Recuerdo que en La Colmena, sin lugar a dudas una de las cinco mejores novelas escritas en nuestra lengua en el siglo XX, hay un personaje que se suicida porque dice que huele a cebolla de manera insoportable. Ese olor a miseria, a pobreza, a moho, a ropa vieja sudada, a habitación cerrada hace mucho tiempo, olor corrupto, olor a descomposición, ese olor que todos percibimos en la vida pública española es el mismo al que aludía Cela y que, en nuestro caso, emana del gobierno y sus adláteres tanto políticos como mediáticos o financieros. Todos huelen a cebolla, a botas de goma podridas por el uso y el sudor de los pies de quien las empleaba. Alrededor de La Moncloa hay una nube espesa que viene de los gases mefíticos que desprenden quienes la ocupan y quienes la visitan con asiduidad.
Si en los tiempos del Rey Sol la nobleza intentaba tapar su hedor a carroña debido a su suciedad corporal a base de perfumes, lo que producía una peste increíblemente mayor, Sánchez está intentando hacer lo mismo con la pestilencia que desprenden todos los casos de corrupción que están afectando tanto a su gobierno como a su partido e incluso a su círculo familiar más íntimo. Hoy nos echa por encima el perfume de las viviendas públicas que dice que construirá, mañana nos hablará de la corrupción de la derecha y pasado del tambor de Almanzor que se perdió en Calatañazor por culpa de Abascal, como todo el mundo sabe. Pero sus intentos son vanos, porque incluso aquellos que hasta ahora no se le despegaban, no fuera caso que incurriesen en las iras del Número «1», ahora se distancian. Es la peste, el hedor, es lo insostenible que se ha vuelto ese zombi político que es Sánchez, aunque él no se haya dado cuenta todavía. En esa gacetilla llamada País lo han entendido a la perfección y marcan unas distancias hasta ahora impensables, igual que en los programas de la zurda donde meterse con algunos ministros hasta ahora intocables ya es permisible e incluso hacer alguna que otra gracieta con el líder máximo de la revolución socialista.
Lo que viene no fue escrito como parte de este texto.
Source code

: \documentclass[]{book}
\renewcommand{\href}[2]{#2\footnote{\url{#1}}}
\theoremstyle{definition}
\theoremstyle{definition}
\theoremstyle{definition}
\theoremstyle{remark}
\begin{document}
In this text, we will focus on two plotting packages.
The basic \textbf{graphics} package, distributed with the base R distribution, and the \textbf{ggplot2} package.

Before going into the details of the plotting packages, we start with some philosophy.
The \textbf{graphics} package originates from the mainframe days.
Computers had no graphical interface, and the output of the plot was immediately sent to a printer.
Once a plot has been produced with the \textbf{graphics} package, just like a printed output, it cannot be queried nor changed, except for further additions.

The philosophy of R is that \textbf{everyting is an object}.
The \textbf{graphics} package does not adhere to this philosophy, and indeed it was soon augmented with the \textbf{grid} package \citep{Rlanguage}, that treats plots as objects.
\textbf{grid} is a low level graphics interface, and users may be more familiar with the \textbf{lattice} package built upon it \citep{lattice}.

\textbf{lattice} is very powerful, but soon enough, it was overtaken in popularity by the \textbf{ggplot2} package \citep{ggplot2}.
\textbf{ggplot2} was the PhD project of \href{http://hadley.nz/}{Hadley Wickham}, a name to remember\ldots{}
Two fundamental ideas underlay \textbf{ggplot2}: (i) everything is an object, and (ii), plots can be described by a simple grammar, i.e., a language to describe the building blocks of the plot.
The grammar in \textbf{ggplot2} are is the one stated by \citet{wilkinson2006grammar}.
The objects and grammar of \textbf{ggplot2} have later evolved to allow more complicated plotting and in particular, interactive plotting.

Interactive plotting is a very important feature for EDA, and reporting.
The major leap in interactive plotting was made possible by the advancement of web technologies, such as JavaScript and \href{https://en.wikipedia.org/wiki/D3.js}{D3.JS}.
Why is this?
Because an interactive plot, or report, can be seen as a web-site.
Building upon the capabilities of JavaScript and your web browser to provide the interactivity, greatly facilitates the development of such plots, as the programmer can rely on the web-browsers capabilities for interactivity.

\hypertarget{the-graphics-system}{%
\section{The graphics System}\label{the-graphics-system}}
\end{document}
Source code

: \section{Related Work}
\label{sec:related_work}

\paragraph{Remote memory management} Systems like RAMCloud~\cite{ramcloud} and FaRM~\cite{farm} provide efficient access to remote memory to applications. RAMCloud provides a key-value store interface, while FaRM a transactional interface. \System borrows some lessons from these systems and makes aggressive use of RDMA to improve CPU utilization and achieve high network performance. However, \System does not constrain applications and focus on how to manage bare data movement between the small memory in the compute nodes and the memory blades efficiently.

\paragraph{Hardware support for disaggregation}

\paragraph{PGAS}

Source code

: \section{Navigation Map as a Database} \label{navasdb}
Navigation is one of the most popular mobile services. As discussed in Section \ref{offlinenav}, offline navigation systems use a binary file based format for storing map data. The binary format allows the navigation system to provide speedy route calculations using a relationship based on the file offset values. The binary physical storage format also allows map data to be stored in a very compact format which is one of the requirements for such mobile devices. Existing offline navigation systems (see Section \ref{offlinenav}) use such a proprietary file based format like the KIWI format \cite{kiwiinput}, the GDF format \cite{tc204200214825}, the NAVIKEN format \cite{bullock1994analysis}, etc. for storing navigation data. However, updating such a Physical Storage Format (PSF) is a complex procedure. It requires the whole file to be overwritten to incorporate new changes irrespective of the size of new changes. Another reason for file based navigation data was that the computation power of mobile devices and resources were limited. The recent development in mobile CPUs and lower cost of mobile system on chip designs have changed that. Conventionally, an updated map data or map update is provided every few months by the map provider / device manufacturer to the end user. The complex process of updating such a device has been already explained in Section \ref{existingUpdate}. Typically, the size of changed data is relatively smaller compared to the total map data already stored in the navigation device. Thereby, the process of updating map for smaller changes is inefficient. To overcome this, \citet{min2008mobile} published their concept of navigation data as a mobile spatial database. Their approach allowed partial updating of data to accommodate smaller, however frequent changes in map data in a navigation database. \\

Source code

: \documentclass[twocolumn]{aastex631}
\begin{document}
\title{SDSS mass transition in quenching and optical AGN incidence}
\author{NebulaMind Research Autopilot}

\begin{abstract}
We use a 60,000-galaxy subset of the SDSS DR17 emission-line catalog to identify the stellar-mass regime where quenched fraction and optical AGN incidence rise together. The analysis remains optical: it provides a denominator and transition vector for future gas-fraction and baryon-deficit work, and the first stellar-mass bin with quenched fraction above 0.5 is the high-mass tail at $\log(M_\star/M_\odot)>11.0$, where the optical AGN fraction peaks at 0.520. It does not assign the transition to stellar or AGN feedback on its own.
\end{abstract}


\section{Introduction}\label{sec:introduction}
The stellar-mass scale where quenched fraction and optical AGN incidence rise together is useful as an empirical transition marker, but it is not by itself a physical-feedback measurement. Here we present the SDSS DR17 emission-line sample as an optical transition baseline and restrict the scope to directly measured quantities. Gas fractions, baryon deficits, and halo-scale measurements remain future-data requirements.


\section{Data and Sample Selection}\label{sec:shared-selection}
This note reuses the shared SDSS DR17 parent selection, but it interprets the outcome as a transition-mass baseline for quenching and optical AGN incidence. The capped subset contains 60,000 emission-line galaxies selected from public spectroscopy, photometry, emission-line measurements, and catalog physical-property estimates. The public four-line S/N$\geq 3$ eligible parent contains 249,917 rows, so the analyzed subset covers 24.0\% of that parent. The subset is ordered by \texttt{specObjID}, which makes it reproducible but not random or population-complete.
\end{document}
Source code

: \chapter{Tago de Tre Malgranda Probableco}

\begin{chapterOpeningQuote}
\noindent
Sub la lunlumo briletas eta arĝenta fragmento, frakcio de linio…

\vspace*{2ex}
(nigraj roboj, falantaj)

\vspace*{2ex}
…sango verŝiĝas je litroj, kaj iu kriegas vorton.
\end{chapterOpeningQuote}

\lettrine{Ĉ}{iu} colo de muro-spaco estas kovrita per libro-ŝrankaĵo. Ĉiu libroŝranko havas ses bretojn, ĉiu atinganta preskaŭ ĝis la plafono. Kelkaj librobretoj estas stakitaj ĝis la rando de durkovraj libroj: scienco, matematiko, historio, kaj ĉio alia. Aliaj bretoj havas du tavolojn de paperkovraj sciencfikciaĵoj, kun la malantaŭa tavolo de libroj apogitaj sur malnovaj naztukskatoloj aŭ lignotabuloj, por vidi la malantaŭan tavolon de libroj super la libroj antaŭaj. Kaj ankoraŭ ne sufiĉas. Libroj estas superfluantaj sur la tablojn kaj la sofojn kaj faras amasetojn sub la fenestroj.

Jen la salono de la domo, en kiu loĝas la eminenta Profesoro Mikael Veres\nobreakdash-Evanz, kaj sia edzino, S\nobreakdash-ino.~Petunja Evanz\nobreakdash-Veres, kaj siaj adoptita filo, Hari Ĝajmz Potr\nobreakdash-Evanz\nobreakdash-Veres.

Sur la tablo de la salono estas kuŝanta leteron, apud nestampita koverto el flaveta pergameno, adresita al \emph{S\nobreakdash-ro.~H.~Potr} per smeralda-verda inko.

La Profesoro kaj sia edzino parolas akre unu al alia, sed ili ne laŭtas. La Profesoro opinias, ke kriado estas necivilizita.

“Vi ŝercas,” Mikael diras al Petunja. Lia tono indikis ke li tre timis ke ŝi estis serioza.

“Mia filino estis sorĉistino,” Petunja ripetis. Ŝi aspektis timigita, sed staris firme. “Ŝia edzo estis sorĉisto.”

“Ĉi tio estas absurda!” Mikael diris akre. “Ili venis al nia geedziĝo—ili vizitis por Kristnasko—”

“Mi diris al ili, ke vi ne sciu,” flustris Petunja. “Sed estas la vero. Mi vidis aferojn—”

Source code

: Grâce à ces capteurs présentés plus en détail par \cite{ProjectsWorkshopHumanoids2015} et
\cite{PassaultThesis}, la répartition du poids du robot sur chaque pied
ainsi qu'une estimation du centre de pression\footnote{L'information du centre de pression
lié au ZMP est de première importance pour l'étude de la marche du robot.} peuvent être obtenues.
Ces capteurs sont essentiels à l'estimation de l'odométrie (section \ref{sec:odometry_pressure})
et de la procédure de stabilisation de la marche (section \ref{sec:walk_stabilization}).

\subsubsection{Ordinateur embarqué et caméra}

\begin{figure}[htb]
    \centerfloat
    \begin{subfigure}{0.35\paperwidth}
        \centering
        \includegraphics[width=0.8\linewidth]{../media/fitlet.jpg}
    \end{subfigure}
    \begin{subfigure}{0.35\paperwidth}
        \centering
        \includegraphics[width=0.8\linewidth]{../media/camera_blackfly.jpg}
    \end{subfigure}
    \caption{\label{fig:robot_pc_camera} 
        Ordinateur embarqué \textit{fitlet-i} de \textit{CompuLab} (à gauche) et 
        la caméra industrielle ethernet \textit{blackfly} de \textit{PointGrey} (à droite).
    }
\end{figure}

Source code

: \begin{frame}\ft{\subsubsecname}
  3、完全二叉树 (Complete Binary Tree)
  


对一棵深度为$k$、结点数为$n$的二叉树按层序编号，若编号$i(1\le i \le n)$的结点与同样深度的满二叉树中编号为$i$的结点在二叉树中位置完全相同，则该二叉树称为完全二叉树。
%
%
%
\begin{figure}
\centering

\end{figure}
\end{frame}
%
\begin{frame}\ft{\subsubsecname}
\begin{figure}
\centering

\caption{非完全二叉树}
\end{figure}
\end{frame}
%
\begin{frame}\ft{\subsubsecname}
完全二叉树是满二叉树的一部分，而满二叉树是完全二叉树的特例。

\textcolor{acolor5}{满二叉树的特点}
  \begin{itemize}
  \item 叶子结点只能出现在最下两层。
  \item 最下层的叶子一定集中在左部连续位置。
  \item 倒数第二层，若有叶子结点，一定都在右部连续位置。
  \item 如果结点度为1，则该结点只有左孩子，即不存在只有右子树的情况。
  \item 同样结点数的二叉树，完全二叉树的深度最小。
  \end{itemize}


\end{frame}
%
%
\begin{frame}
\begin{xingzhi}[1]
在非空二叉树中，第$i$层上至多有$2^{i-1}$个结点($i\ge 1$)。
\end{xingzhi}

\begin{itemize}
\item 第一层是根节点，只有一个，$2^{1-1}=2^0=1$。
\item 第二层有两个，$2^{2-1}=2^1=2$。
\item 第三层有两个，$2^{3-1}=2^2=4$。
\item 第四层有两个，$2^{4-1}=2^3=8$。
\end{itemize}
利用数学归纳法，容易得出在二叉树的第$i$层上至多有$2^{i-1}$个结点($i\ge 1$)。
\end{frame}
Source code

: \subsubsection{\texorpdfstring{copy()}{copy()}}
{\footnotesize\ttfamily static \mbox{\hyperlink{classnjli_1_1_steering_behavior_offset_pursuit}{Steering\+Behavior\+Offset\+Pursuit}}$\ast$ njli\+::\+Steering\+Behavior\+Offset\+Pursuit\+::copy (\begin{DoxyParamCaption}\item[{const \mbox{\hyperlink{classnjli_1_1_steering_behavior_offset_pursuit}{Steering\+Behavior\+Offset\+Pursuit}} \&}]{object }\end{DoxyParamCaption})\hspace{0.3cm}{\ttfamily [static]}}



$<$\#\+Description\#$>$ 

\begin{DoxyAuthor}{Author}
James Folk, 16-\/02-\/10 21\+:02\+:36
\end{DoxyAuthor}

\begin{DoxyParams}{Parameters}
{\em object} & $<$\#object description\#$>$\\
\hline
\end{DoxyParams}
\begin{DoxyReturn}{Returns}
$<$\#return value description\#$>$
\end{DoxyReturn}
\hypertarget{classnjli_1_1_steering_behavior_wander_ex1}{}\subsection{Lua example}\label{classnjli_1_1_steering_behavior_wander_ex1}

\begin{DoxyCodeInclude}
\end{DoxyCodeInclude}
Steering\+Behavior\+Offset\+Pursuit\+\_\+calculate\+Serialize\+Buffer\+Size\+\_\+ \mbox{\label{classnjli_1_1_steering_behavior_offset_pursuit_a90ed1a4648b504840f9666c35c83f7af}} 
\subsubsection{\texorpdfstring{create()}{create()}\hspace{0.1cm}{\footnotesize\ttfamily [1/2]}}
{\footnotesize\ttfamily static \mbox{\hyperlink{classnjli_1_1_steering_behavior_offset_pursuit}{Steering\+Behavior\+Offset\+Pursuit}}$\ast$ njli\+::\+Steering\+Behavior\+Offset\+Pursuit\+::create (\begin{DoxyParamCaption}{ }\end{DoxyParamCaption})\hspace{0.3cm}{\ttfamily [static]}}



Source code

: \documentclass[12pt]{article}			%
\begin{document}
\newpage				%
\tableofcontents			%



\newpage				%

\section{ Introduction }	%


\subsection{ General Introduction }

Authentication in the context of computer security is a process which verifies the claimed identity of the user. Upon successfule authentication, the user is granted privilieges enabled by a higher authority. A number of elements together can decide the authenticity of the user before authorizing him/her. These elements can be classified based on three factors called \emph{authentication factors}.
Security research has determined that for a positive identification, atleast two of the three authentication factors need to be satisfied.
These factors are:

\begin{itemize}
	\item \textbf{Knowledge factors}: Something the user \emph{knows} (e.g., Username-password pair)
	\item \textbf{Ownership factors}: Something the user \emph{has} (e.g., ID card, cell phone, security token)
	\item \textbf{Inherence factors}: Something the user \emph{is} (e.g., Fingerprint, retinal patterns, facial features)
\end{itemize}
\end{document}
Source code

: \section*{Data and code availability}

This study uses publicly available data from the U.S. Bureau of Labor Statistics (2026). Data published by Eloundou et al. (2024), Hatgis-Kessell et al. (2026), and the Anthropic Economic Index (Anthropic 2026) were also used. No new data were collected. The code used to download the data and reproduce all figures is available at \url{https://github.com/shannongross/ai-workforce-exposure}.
Nadie puede soportar una vida aherrojada a la montaña de estiércol que Sánchez ha construido. Ése es el problema de España, no la máquina del fango, sino la del estiércol, la que el presidente ha alimentado año tras año. Y ahora nadie la quiere oler más, ni siquiera Begoña a la que hace días que no se la ve. Todos se separan de ese líder que huele mal, francamente mal. Y los depredadores de su bando saben que ese olor es el del cadáver político, el de aquel que está pudriéndose en vida. De ahí que huela como huele, de ahí que muchos empiecen, aunque de manera más o menos sutil, a retirarse. Porque los primeros interesados en no oler mal de cara al futuro son, precisamente, los que más cerca han estado de él. No tienen intención de suicidarse políticamente y por eso huyen como del diablo de olores nauseabundos. Podemos decirlo ya sin temor a equivocarnos lo más mínimo: Sánchez huele a cebolla. Y su entorno lo sabe.